> _PROBLEM DESCRIPTION_
Go through the following data and transcribe exactly the stretch of lines from the one holding "f(x_1,\ldots, x_n )\leq b" to the one holding "te napišimo", both included.

—————

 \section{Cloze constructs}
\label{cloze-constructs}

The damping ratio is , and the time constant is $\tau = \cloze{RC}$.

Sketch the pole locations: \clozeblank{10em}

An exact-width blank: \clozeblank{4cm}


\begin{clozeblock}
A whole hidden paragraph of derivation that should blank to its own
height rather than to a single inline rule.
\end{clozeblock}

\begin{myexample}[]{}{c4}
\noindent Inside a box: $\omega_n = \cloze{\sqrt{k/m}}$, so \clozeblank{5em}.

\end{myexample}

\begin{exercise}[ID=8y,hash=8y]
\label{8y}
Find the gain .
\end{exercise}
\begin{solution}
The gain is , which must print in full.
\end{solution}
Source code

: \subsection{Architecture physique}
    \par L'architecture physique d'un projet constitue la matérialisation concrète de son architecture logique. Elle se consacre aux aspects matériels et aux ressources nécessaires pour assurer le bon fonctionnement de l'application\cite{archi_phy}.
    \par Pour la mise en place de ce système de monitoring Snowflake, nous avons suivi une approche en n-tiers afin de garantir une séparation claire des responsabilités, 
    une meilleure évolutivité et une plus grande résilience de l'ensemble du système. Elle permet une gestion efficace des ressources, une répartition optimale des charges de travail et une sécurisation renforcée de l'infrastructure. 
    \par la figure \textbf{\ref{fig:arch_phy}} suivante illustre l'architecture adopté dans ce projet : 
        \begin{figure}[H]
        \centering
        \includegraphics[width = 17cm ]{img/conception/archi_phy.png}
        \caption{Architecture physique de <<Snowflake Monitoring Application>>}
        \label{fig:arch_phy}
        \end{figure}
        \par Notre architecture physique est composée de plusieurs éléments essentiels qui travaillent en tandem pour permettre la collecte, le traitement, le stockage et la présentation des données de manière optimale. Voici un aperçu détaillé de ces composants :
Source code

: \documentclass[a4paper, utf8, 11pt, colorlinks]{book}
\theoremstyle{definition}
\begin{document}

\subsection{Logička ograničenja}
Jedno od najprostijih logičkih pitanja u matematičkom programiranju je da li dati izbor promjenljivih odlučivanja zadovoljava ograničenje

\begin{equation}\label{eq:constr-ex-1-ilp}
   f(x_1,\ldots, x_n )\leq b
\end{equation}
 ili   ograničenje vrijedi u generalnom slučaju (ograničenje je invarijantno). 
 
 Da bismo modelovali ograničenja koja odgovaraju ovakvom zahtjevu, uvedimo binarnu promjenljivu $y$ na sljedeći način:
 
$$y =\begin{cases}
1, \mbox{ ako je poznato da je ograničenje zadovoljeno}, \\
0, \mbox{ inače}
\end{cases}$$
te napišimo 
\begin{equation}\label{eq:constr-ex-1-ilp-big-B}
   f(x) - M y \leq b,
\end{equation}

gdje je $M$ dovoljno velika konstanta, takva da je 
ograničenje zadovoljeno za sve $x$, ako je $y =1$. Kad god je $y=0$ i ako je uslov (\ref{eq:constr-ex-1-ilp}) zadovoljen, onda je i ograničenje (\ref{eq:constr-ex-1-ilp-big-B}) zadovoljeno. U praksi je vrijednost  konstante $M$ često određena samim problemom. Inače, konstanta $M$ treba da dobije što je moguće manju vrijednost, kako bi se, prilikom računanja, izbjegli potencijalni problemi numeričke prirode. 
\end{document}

—————

> _ANSWER FOR THE TASK_
   f(x_1,\ldots, x_n )\leq b
\end{equation}
 ili   ograničenje vrijedi u generalnom slučaju (ograničenje je invarijantno). 
 
 Da bismo modelovali ograničenja koja odgovaraju ovakvom zahtjevu, uvedimo binarnu promjenljivu $y$ na sljedeći način:
 
$$y =\begin{cases}
1, \mbox{ ako je poznato da je ograničenje zadovoljeno}, \\
0, \mbox{ inače}
\end{cases}$$
te napišimo 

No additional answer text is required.